WHAT IS NEEDED » Leaving out the pictures, return word for word the stretch of entries below from the line holding "Upgradeability (e.g. Uniswap" through the line holding "(Denial of Service)</span><span".

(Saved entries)
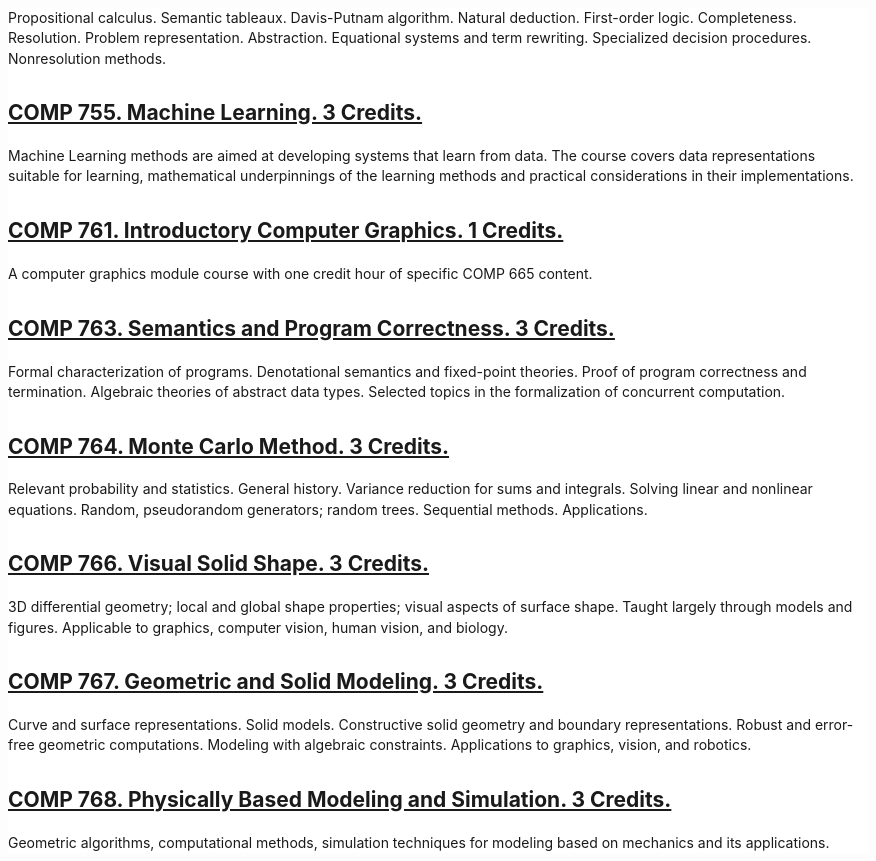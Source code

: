 Propositional calculus. Semantic tableaux. Davis-Putnam algorithm. Natural deduction. First-order logic. Completeness. Resolution. Problem representation. Abstraction. Equational systems and term rewriting. Specialized decision procedures. Nonresolution methods.

## [COMP 755. Machine Learning. 3 Credits.](./COMP_755_Machine_Learning)

Machine Learning methods are aimed at developing systems that learn from data. The course covers data representations suitable for learning, mathematical underpinnings of the learning methods and practical considerations in their implementations.

## [COMP 761. Introductory Computer Graphics. 1 Credits.](./COMP_761_Introductory_Computer_Graphics)

A computer graphics module course with one credit hour of specific COMP 665 content.

## [COMP 763. Semantics and Program Correctness. 3 Credits.](./COMP_763_Semantics_and_Program_Correctness)

Formal characterization of programs. Denotational semantics and fixed-point theories. Proof of program correctness and termination. Algebraic theories of abstract data types. Selected topics in the formalization of concurrent computation.

## [COMP 764. Monte Carlo Method. 3 Credits.](./COMP_764_Monte_Carlo_Method)

Relevant probability and statistics. General history. Variance reduction for sums and integrals. Solving linear and nonlinear equations. Random, pseudorandom generators; random trees. Sequential methods. Applications.

## [COMP 766. Visual Solid Shape. 3 Credits.](./COMP_766_Visual_Solid_Shape)

3D differential geometry; local and global shape properties; visual aspects of surface shape. Taught largely through models and figures. Applicable to graphics, computer vision, human vision, and biology.

## [COMP 767. Geometric and Solid Modeling. 3 Credits.](./COMP_767_Geometric_and_Solid_Modeling)

Curve and surface representations. Solid models. Constructive solid geometry and boundary representations. Robust and error-free geometric computations. Modeling with algebraic constraints. Applications to graphics, vision, and robotics.

## [COMP 768. Physically Based Modeling and Simulation. 3 Credits.](./COMP_768_Physically_Based_Modeling_and_Simulation)

Geometric algorithms, computational methods, simulation techniques for modeling based on mechanics and its applications.
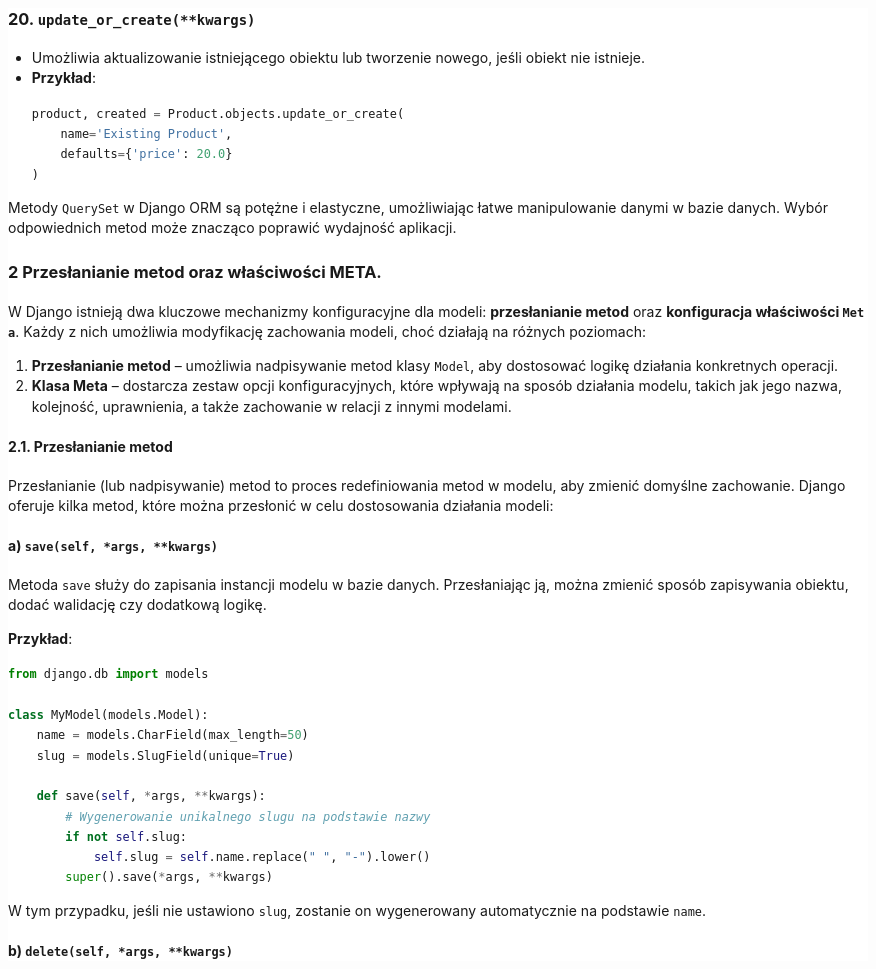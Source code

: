 ### 20. **`update_or_create(**kwargs)`**
   - Umożliwia aktualizowanie istniejącego obiektu lub tworzenie nowego, jeśli obiekt nie istnieje.
   - **Przykład**:
     ```python
     product, created = Product.objects.update_or_create(
         name='Existing Product',
         defaults={'price': 20.0}
     )
     ```

Metody `QuerySet` w Django ORM są potężne i elastyczne, umożliwiając łatwe manipulowanie danymi w bazie danych. Wybór odpowiednich metod może znacząco poprawić wydajność aplikacji.

### **2 Przesłanianie metod oraz właściwości META.**  

W Django istnieją dwa kluczowe mechanizmy konfiguracyjne dla modeli: **przesłanianie metod** oraz **konfiguracja właściwości `Meta`**. Każdy z nich umożliwia modyfikację zachowania modeli, choć działają na różnych poziomach:

1. **Przesłanianie metod** – umożliwia nadpisywanie metod klasy `Model`, aby dostosować logikę działania konkretnych operacji.
2. **Klasa Meta** – dostarcza zestaw opcji konfiguracyjnych, które wpływają na sposób działania modelu, takich jak jego nazwa, kolejność, uprawnienia, a także zachowanie w relacji z innymi modelami.

#### 2.1. Przesłanianie metod

Przesłanianie (lub nadpisywanie) metod to proces redefiniowania metod w modelu, aby zmienić domyślne zachowanie. Django oferuje kilka metod, które można przesłonić w celu dostosowania działania modeli:

#### a) `save(self, *args, **kwargs)`

Metoda `save` służy do zapisania instancji modelu w bazie danych. Przesłaniając ją, można zmienić sposób zapisywania obiektu, dodać walidację czy dodatkową logikę.

**Przykład**:

```python
from django.db import models

class MyModel(models.Model):
    name = models.CharField(max_length=50)
    slug = models.SlugField(unique=True)

    def save(self, *args, **kwargs):
        # Wygenerowanie unikalnego slugu na podstawie nazwy
        if not self.slug:
            self.slug = self.name.replace(" ", "-").lower()
        super().save(*args, **kwargs)
```

W tym przypadku, jeśli nie ustawiono `slug`, zostanie on wygenerowany automatycznie na podstawie `name`.

#### b) `delete(self, *args, **kwargs)`
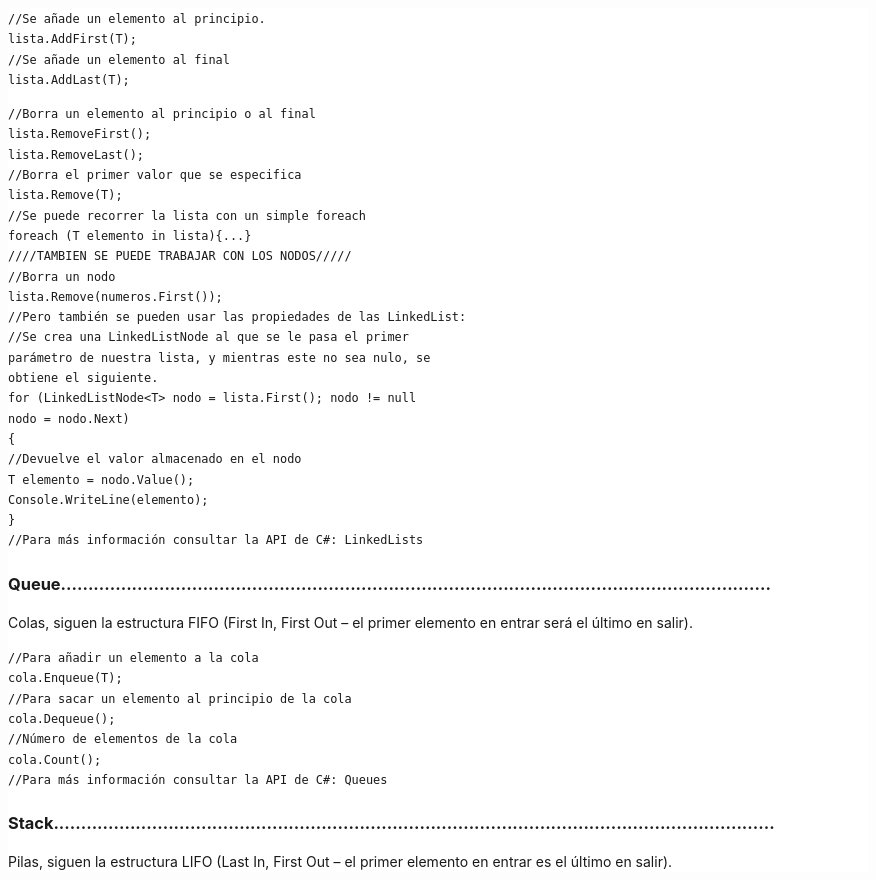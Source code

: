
 ```
//Se añade un elemento al principio.
lista.AddFirst(T);
//Se añade un elemento al final
lista.AddLast(T);
```

```
//Borra un elemento al principio o al final
lista.RemoveFirst();
lista.RemoveLast();
//Borra el primer valor que se especifica
lista.Remove(T);
//Se puede recorrer la lista con un simple foreach
foreach (T elemento in lista){...}
////TAMBIEN SE PUEDE TRABAJAR CON LOS NODOS/////
//Borra un nodo
lista.Remove(numeros.First());
//Pero también se pueden usar las propiedades de las LinkedList:
//Se crea una LinkedListNode al que se le pasa el primer
parámetro de nuestra lista, y mientras este no sea nulo, se
obtiene el siguiente.
for (LinkedListNode<T> nodo = lista.First(); nodo != null
nodo = nodo.Next)
{
//Devuelve el valor almacenado en el nodo
T elemento = nodo.Value();
Console.WriteLine(elemento);
}
//Para más información consultar la API de C#: LinkedLists
```
### Queue<T>..................................................................................................................................

Colas, siguen la estructura FIFO (First In, First Out – el primer elemento en entrar será el último
en salir).

```
//Para añadir un elemento a la cola
cola.Enqueue(T);
//Para sacar un elemento al principio de la cola
cola.Dequeue();
//Número de elementos de la cola
cola.Count();
//Para más información consultar la API de C#: Queues
```
### Stack<T>....................................................................................................................................

Pilas, siguen la estructura LIFO (Last In, First Out – el primer elemento en entrar es el último en
salir).
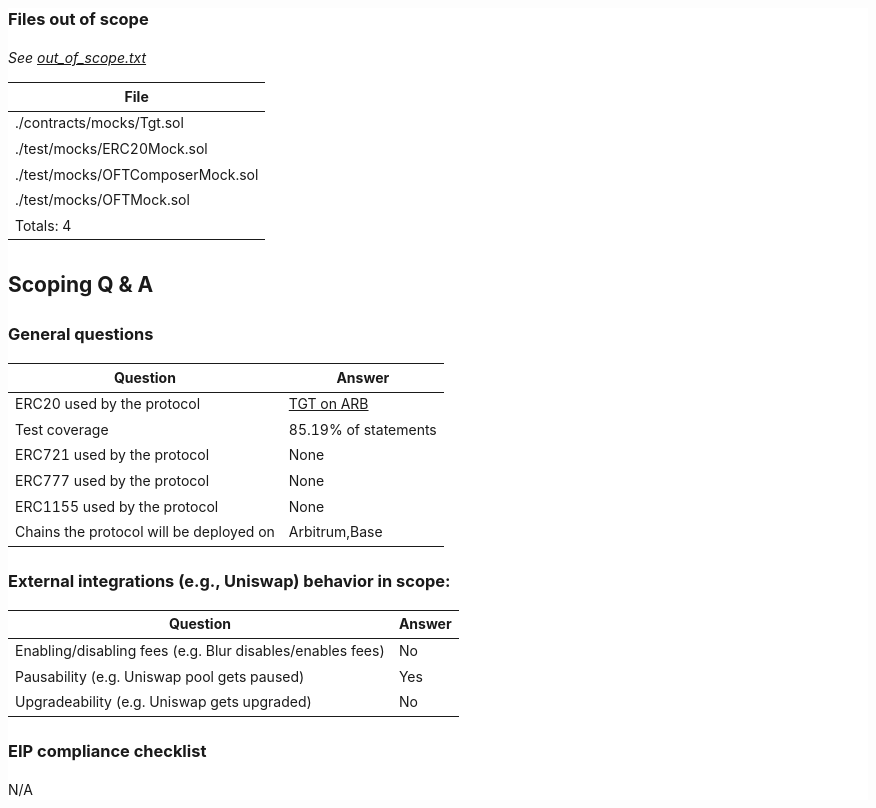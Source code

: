 ### Files out of scope

*See [out_of_scope.txt](https://github.com/code-423n4/2025-02-thorwallet/blob/main/out_of_scope.txt)*

| File         |
| ------------ |
| ./contracts/mocks/Tgt.sol |
| ./test/mocks/ERC20Mock.sol |
| ./test/mocks/OFTComposerMock.sol |
| ./test/mocks/OFTMock.sol |
| Totals: 4 |


## Scoping Q &amp; A

### General questions


| Question                                | Answer                       |
| --------------------------------------- | ---------------------------- |
| ERC20 used by the protocol              |       [TGT on ARB](https://arbiscan.io/token/0x429fed88f10285e61b12bdf00848315fbdfcc341)             |
| Test coverage                           | 85.19% of statements     |
| ERC721 used  by the protocol            |            None              |
| ERC777 used by the protocol             |           None                |
| ERC1155 used by the protocol            |              None            |
| Chains the protocol will be deployed on | Arbitrum,Base |

### External integrations (e.g., Uniswap) behavior in scope:


| Question                                                  | Answer |
| --------------------------------------------------------- | ------ |
| Enabling/disabling fees (e.g. Blur disables/enables fees) | No   |
| Pausability (e.g. Uniswap pool gets paused)               |  Yes   |
| Upgradeability (e.g. Uniswap gets upgraded)               |   No  |


### EIP compliance checklist
N/A


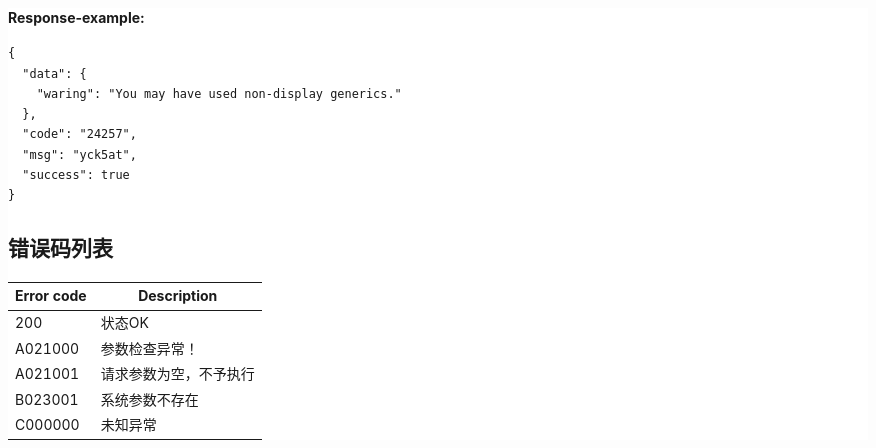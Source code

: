**Response-example:**
```
{
  "data": {
    "waring": "You may have used non-display generics."
  },
  "code": "24257",
  "msg": "yck5at",
  "success": true
}
```

## 错误码列表
Error code |Description
---|---
200|状态OK
A021000|参数检查异常！
A021001|请求参数为空，不予执行
B023001|系统参数不存在
C000000|未知异常

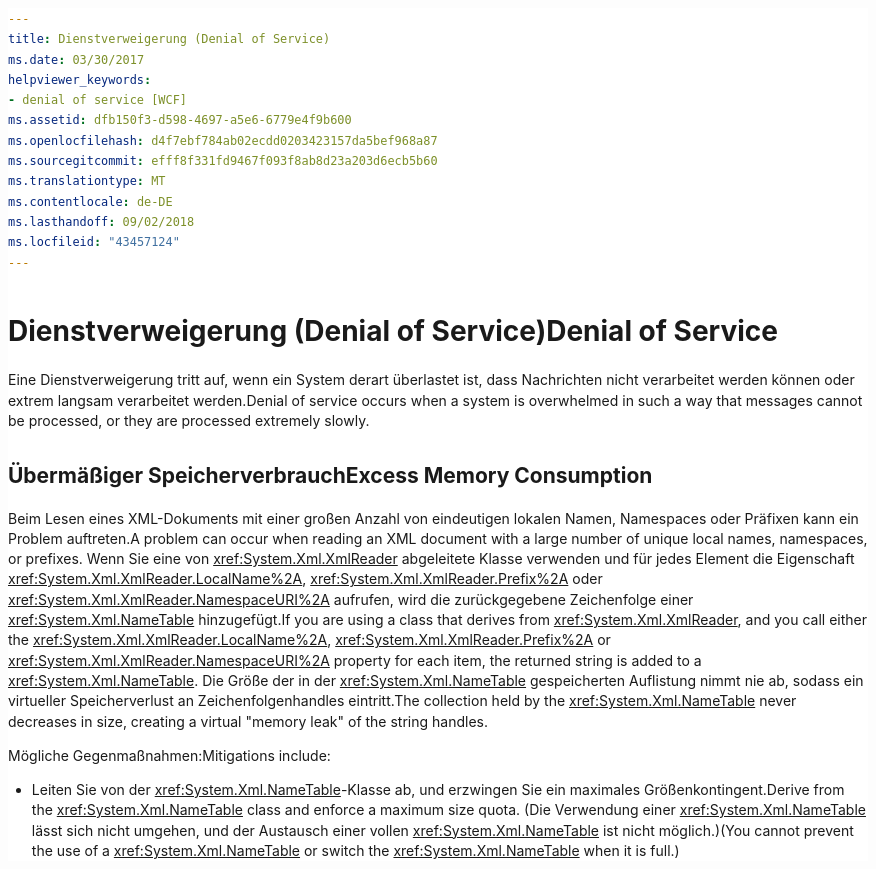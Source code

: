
 ```yaml
---
title: Dienstverweigerung (Denial of Service)
ms.date: 03/30/2017
helpviewer_keywords:
- denial of service [WCF]
ms.assetid: dfb150f3-d598-4697-a5e6-6779e4f9b600
ms.openlocfilehash: d4f7ebf784ab02ecdd0203423157da5bef968a87
ms.sourcegitcommit: efff8f331fd9467f093f8ab8d23a203d6ecb5b60
ms.translationtype: MT
ms.contentlocale: de-DE
ms.lasthandoff: 09/02/2018
ms.locfileid: "43457124"
---
```

# <a name="denial-of-service"></a><span data-ttu-id="98dc8-102">Dienstverweigerung (Denial of Service)</span><span class="sxs-lookup"><span data-stu-id="98dc8-102">Denial of Service</span></span>
<span data-ttu-id="98dc8-103">Eine Dienstverweigerung tritt auf, wenn ein System derart überlastet ist, dass Nachrichten nicht verarbeitet werden können oder extrem langsam verarbeitet werden.</span><span class="sxs-lookup"><span data-stu-id="98dc8-103">Denial of service occurs when a system is overwhelmed in such a way that messages cannot be processed, or they are processed extremely slowly.</span></span>  
  
## <a name="excess-memory-consumption"></a><span data-ttu-id="98dc8-104">Übermäßiger Speicherverbrauch</span><span class="sxs-lookup"><span data-stu-id="98dc8-104">Excess Memory Consumption</span></span>  
 <span data-ttu-id="98dc8-105">Beim Lesen eines XML-Dokuments mit einer großen Anzahl von eindeutigen lokalen Namen, Namespaces oder Präfixen kann ein Problem auftreten.</span><span class="sxs-lookup"><span data-stu-id="98dc8-105">A problem can occur when reading an XML document with a large number of unique local names, namespaces, or prefixes.</span></span> <span data-ttu-id="98dc8-106">Wenn Sie eine von <xref:System.Xml.XmlReader> abgeleitete Klasse verwenden und für jedes Element die Eigenschaft <xref:System.Xml.XmlReader.LocalName%2A>, <xref:System.Xml.XmlReader.Prefix%2A> oder <xref:System.Xml.XmlReader.NamespaceURI%2A> aufrufen, wird die zurückgegebene Zeichenfolge einer <xref:System.Xml.NameTable> hinzugefügt.</span><span class="sxs-lookup"><span data-stu-id="98dc8-106">If you are using a class that derives from <xref:System.Xml.XmlReader>, and you call either the <xref:System.Xml.XmlReader.LocalName%2A>, <xref:System.Xml.XmlReader.Prefix%2A> or <xref:System.Xml.XmlReader.NamespaceURI%2A> property for each item, the returned string is added to a <xref:System.Xml.NameTable>.</span></span> <span data-ttu-id="98dc8-107">Die Größe der in der <xref:System.Xml.NameTable> gespeicherten Auflistung nimmt nie ab, sodass ein virtueller Speicherverlust an Zeichenfolgenhandles eintritt.</span><span class="sxs-lookup"><span data-stu-id="98dc8-107">The collection held by the <xref:System.Xml.NameTable> never decreases in size, creating a virtual "memory leak" of the string handles.</span></span>  
  
 <span data-ttu-id="98dc8-108">Mögliche Gegenmaßnahmen:</span><span class="sxs-lookup"><span data-stu-id="98dc8-108">Mitigations include:</span></span>  
  
-   <span data-ttu-id="98dc8-109">Leiten Sie von der <xref:System.Xml.NameTable>-Klasse ab, und erzwingen Sie ein maximales Größenkontingent.</span><span class="sxs-lookup"><span data-stu-id="98dc8-109">Derive from the <xref:System.Xml.NameTable> class and enforce a maximum size quota.</span></span> <span data-ttu-id="98dc8-110">(Die Verwendung einer <xref:System.Xml.NameTable> lässt sich nicht umgehen, und der Austausch einer vollen <xref:System.Xml.NameTable> ist nicht möglich.)</span><span class="sxs-lookup"><span data-stu-id="98dc8-110">(You cannot prevent the use of a <xref:System.Xml.NameTable> or switch the <xref:System.Xml.NameTable> when it is full.)</span></span>  
  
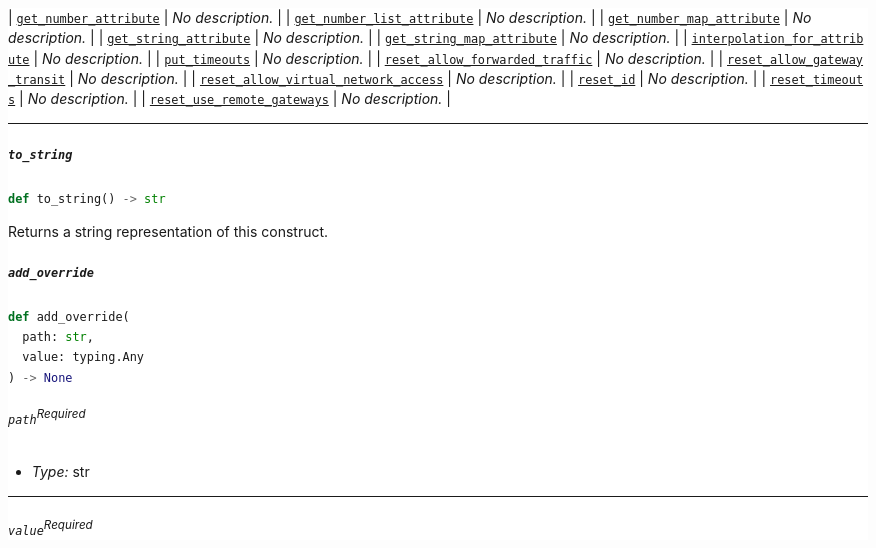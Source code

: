 | <code><a href="#@cdktf/provider-azurestack.virtualNetworkPeering.VirtualNetworkPeering.getNumberAttribute">get_number_attribute</a></code> | *No description.* |
| <code><a href="#@cdktf/provider-azurestack.virtualNetworkPeering.VirtualNetworkPeering.getNumberListAttribute">get_number_list_attribute</a></code> | *No description.* |
| <code><a href="#@cdktf/provider-azurestack.virtualNetworkPeering.VirtualNetworkPeering.getNumberMapAttribute">get_number_map_attribute</a></code> | *No description.* |
| <code><a href="#@cdktf/provider-azurestack.virtualNetworkPeering.VirtualNetworkPeering.getStringAttribute">get_string_attribute</a></code> | *No description.* |
| <code><a href="#@cdktf/provider-azurestack.virtualNetworkPeering.VirtualNetworkPeering.getStringMapAttribute">get_string_map_attribute</a></code> | *No description.* |
| <code><a href="#@cdktf/provider-azurestack.virtualNetworkPeering.VirtualNetworkPeering.interpolationForAttribute">interpolation_for_attribute</a></code> | *No description.* |
| <code><a href="#@cdktf/provider-azurestack.virtualNetworkPeering.VirtualNetworkPeering.putTimeouts">put_timeouts</a></code> | *No description.* |
| <code><a href="#@cdktf/provider-azurestack.virtualNetworkPeering.VirtualNetworkPeering.resetAllowForwardedTraffic">reset_allow_forwarded_traffic</a></code> | *No description.* |
| <code><a href="#@cdktf/provider-azurestack.virtualNetworkPeering.VirtualNetworkPeering.resetAllowGatewayTransit">reset_allow_gateway_transit</a></code> | *No description.* |
| <code><a href="#@cdktf/provider-azurestack.virtualNetworkPeering.VirtualNetworkPeering.resetAllowVirtualNetworkAccess">reset_allow_virtual_network_access</a></code> | *No description.* |
| <code><a href="#@cdktf/provider-azurestack.virtualNetworkPeering.VirtualNetworkPeering.resetId">reset_id</a></code> | *No description.* |
| <code><a href="#@cdktf/provider-azurestack.virtualNetworkPeering.VirtualNetworkPeering.resetTimeouts">reset_timeouts</a></code> | *No description.* |
| <code><a href="#@cdktf/provider-azurestack.virtualNetworkPeering.VirtualNetworkPeering.resetUseRemoteGateways">reset_use_remote_gateways</a></code> | *No description.* |

---

##### `to_string` <a name="to_string" id="@cdktf/provider-azurestack.virtualNetworkPeering.VirtualNetworkPeering.toString"></a>

```python
def to_string() -> str
```

Returns a string representation of this construct.

##### `add_override` <a name="add_override" id="@cdktf/provider-azurestack.virtualNetworkPeering.VirtualNetworkPeering.addOverride"></a>

```python
def add_override(
  path: str,
  value: typing.Any
) -> None
```

###### `path`<sup>Required</sup> <a name="path" id="@cdktf/provider-azurestack.virtualNetworkPeering.VirtualNetworkPeering.addOverride.parameter.path"></a>

- *Type:* str

---

###### `value`<sup>Required</sup> <a name="value" id="@cdktf/provider-azurestack.virtualNetworkPeering.VirtualNetworkPeering.addOverride.parameter.value"></a>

RESULT OF THIS TASK »
| Upgradeability (e.g. Uniswap gets upgraded)               |   No  |


### EIP compliance checklist
N/A


Source code

:**Response-example:**
```
{
  "data": {
    "waring": "You may have used non-display generics."
  },
  "code": "24257",
  "msg": "yck5at",
  "success": true
}
```

## 错误码列表
Error code |Description
---|---
200|状态OK
A021000|参数检查异常！
A021001|请求参数为空，不予执行
B023001|系统参数不存在
C000000|未知异常

Source code

:
 ```yaml
---
title: Dienstverweigerung (Denial of Service)
ms.date: 03/30/2017
helpviewer_keywords:
- denial of service [WCF]
ms.assetid: dfb150f3-d598-4697-a5e6-6779e4f9b600
ms.openlocfilehash: d4f7ebf784ab02ecdd0203423157da5bef968a87
ms.sourcegitcommit: efff8f331fd9467f093f8ab8d23a203d6ecb5b60
ms.translationtype: MT
ms.contentlocale: de-DE
ms.lasthandoff: 09/02/2018
ms.locfileid: "43457124"
---
```

# <a name="denial-of-service"></a><span data-ttu-id="98dc8-102">Dienstverweigerung (Denial of Service)</span><span class="sxs-lookup"><span data-stu-id="98dc8-102">Denial of Service</span></span>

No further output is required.